If the Democratic candidate favored the cigarette tax and the Republican opposed it, the gap widened to 52 percent to 25 percent. But if the Republican supported the tax and the Democrat opposed it, the numbers flipped, with 38 percent for the pro-tax Republican and 30 percent for the anti-tax Democrat.

"These numbers are startling," said Lake, a nationally prominent pollster who has worked mainly for Democrats. "Being willing to change your vote over an issue like this is very unusual."

Many public health experts say increasing the price of cigarettes is the surest and fastest way to reduce smoking, particularly by teens.

"In the short run, the single most effective measure we could take is to get the price up," said Kenneth E. Warner, an economist and smoking expert at the University of Michigan. "That's more effective in decreasing consumption than a ban on advertising or almost anything else."

But the tobacco industry says a state tax increase would encourage smuggling of cigarettes from adjoining states with lower prices. Tobacco Institute Vice President Walker Merryman said Maryland cigarette prices are already about $2 higher for a 10-pack carton than those in Virginia, Delaware and West Virginia.

"If you added another $15 to that, the temptation to smuggle would be overwhelming," he said.
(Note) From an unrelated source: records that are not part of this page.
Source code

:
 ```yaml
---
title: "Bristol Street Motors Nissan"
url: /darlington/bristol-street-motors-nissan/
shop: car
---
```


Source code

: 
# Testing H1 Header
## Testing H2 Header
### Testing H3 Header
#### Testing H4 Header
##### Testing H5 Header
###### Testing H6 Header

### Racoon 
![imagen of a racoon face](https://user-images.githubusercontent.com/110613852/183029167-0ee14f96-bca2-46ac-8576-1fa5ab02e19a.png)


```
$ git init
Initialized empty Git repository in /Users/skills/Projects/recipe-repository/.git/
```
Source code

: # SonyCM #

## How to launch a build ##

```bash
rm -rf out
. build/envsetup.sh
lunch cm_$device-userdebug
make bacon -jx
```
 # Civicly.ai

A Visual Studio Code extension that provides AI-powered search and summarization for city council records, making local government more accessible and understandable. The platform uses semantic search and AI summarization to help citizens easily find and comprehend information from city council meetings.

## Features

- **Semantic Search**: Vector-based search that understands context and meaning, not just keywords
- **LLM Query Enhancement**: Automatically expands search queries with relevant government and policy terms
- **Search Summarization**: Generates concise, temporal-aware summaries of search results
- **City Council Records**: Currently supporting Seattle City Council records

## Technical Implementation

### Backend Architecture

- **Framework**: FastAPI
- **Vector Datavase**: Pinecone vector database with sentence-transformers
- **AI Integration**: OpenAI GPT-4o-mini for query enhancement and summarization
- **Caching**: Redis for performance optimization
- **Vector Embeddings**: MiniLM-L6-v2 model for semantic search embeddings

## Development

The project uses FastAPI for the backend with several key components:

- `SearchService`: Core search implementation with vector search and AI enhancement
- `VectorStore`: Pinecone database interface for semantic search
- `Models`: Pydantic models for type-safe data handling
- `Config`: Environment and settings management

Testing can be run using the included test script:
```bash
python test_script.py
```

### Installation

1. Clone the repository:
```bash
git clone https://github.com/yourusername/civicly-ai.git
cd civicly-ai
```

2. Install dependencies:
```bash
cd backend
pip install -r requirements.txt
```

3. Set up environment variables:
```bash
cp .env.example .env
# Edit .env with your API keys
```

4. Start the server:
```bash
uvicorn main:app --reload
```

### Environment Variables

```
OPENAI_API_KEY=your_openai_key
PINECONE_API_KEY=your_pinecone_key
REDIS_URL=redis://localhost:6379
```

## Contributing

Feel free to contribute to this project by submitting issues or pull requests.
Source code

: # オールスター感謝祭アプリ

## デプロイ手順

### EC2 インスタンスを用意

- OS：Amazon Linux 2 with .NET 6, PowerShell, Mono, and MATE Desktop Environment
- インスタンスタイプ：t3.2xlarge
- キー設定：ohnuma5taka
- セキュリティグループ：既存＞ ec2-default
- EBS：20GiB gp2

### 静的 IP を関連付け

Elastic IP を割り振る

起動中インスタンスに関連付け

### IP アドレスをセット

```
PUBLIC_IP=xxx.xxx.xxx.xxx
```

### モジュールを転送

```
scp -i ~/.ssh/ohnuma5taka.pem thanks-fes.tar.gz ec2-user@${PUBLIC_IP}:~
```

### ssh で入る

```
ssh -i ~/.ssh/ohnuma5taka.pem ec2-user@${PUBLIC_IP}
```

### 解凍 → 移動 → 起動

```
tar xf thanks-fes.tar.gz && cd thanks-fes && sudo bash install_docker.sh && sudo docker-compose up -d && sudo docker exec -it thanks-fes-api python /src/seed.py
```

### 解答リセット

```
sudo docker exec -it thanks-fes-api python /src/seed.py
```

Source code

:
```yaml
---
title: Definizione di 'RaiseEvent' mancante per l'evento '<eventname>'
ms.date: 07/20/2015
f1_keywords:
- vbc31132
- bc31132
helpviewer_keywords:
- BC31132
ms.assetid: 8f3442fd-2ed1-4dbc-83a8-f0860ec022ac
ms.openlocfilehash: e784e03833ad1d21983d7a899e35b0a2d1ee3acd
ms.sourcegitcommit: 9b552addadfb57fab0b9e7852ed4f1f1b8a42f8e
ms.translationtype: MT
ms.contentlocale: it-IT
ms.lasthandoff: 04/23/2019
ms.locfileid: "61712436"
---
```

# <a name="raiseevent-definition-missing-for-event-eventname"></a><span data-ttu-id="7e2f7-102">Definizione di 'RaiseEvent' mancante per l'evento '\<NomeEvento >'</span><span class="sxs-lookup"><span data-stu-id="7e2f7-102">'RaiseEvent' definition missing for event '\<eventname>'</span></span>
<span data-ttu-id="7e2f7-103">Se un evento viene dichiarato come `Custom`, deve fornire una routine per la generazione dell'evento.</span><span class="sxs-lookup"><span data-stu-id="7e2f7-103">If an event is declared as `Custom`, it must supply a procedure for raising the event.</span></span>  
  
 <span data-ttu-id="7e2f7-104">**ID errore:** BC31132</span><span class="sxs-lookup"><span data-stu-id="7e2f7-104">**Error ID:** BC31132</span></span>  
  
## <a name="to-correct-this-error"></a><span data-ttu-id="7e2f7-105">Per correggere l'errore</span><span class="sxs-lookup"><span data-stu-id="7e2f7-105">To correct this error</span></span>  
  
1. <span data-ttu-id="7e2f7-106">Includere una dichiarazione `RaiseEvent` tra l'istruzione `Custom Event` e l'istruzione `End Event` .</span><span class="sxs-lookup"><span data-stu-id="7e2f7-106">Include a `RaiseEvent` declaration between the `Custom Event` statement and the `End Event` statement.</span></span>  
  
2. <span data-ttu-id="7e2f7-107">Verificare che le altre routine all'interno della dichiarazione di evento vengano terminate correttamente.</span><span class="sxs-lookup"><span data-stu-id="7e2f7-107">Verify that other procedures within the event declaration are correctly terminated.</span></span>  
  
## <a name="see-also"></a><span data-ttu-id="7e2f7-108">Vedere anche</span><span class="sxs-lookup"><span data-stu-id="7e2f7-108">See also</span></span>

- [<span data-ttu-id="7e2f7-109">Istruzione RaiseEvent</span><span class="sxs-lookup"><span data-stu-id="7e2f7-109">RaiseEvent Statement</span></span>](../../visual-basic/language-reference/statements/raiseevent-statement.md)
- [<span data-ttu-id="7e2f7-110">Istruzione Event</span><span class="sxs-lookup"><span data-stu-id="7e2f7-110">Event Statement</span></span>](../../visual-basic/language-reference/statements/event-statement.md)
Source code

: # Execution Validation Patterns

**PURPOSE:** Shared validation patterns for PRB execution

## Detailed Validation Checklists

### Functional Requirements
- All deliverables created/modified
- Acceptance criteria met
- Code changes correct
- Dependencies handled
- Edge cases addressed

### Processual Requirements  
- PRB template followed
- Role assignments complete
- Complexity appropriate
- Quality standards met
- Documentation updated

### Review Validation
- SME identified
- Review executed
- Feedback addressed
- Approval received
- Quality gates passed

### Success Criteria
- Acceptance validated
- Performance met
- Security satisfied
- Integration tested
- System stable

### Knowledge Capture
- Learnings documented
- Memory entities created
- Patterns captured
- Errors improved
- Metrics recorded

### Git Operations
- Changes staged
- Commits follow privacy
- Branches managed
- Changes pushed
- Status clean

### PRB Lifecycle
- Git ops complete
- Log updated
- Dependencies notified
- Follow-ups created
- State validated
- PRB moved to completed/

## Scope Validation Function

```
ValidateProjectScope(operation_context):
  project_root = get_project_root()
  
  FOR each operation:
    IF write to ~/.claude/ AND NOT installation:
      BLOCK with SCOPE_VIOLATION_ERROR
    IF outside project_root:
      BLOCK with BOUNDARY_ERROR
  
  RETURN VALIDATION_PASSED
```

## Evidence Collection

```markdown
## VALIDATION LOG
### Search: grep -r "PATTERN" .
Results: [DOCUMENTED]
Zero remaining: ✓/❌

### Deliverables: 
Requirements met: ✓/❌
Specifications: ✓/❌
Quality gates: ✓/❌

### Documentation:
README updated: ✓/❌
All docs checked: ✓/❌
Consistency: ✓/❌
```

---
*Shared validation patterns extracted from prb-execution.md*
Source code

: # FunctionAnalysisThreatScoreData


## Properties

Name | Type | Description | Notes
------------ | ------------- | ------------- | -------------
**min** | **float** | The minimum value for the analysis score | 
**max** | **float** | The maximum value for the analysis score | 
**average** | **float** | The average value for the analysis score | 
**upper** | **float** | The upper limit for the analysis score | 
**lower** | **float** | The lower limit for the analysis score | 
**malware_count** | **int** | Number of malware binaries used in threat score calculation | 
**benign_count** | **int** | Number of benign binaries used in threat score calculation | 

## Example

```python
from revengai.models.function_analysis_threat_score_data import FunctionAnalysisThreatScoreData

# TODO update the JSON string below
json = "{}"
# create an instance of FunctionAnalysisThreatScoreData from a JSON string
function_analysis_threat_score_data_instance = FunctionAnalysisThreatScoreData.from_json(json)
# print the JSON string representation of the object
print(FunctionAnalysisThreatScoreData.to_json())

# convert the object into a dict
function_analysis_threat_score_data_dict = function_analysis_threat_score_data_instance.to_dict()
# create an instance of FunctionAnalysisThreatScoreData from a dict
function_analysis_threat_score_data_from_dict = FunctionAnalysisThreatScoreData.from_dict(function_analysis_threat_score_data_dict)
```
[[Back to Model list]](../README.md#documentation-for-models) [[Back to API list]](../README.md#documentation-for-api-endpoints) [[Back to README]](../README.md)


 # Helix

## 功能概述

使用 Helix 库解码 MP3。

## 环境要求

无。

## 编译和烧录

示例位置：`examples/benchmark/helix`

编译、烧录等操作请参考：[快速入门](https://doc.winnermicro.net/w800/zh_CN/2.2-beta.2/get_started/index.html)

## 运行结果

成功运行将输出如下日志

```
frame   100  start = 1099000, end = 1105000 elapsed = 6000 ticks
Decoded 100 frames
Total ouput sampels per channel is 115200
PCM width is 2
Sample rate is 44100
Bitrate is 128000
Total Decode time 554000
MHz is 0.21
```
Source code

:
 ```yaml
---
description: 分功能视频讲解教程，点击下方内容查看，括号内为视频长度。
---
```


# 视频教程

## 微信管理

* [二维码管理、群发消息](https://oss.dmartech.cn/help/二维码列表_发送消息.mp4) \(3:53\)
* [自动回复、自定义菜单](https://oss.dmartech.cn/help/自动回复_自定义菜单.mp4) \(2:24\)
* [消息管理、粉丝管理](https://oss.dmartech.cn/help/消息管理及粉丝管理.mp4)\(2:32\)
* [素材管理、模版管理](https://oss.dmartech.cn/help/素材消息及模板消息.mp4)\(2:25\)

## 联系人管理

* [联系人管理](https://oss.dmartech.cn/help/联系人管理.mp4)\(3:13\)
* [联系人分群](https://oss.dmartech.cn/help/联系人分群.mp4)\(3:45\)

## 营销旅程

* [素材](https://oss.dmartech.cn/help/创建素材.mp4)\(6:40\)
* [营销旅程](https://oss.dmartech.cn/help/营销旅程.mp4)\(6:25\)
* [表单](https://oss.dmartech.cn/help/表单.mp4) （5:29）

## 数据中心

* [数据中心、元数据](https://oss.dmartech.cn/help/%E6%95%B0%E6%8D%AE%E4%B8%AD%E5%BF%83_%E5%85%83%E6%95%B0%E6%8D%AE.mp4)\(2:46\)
Smuggling might increase youth smoking, he said, because "smugglers don't require photo ID."

In Maryland, a state with a three-century history of tobacco farming, the General Assembly has proven reluctant to increase the tax.

Gov. Parris N. Glendening early this year proposed doubling the current state tax to 72 cents a pack. But anti-smoking delegates overplayed their hand by trying for a $1-a-pack increase, and the tax was left unchanged.

Now anti-tobacco forces are preparing for another try next year. They say the industry's formidable political strength has been eroded by negative publicity accompanying lawsuits filed against cigarette makers by 40 states, including Maryland.

"If the people lead, their leaders in the legislature eventually will follow," said Dr. Joseph A. Adams, a Towson physician and president of the Smoke Free Maryland coalition.